Every line below is to be set down again exactly; any image stays out.

(Saved entries)

==================================================

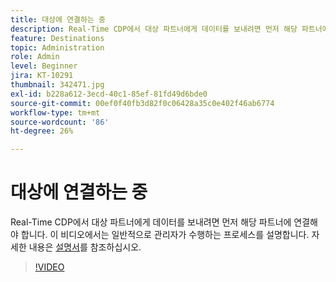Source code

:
 ```yaml
---
title: 대상에 연결하는 중
description: Real-Time CDP에서 대상 파트너에게 데이터를 보내려면 먼저 해당 파트너에 연결해야 합니다. 이 비디오는 이러한 내용을 소개합니다. (설명은 60~160자 사이여야 함)
feature: Destinations
topic: Administration
role: Admin
level: Beginner
jira: KT-10291
thumbnail: 342471.jpg
exl-id: b228a612-3ecd-40c1-85ef-81fd49d6bde0
source-git-commit: 00ef0f40fb3d82f0c06428a35c0e402f46ab6774
workflow-type: tm+mt
source-wordcount: '86'
ht-degree: 26%

---
```


# 대상에 연결하는 중

Real-Time CDP에서 대상 파트너에게 데이터를 보내려면 먼저 해당 파트너에 연결해야 합니다. 이 비디오에서는 일반적으로 관리자가 수행하는 프로세스를 설명합니다. 자세한 내용은 [설명서](https://experienceleague.adobe.com/docs/experience-platform/destinations/ui/connect-destination.html?lang=en)를 참조하십시오.

>[!VIDEO](https://video.tv.adobe.com/v/342471/?learn=on)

==================================================

** Output of the task **
Source code

:
 ```yaml
---
title: 대상에 연결하는 중
description: Real-Time CDP에서 대상 파트너에게 데이터를 보내려면 먼저 해당 파트너에 연결해야 합니다. 이 비디오는 이러한 내용을 소개합니다. (설명은 60~160자 사이여야 함)
feature: Destinations
topic: Administration
role: Admin
level: Beginner
jira: KT-10291
thumbnail: 342471.jpg
exl-id: b228a612-3ecd-40c1-85ef-81fd49d6bde0
source-git-commit: 00ef0f40fb3d82f0c06428a35c0e402f46ab6774
workflow-type: tm+mt
source-wordcount: '86'
ht-degree: 26%

---
```


# 대상에 연결하는 중

Real-Time CDP에서 대상 파트너에게 데이터를 보내려면 먼저 해당 파트너에 연결해야 합니다. 이 비디오에서는 일반적으로 관리자가 수행하는 프로세스를 설명합니다. 자세한 내용은 [설명서](https://experienceleague.adobe.com/docs/experience-platform/destinations/ui/connect-destination.html?lang=en)를 참조하십시오.

>[!VIDEO](https://video.tv.adobe.com/v/342471/?learn=on)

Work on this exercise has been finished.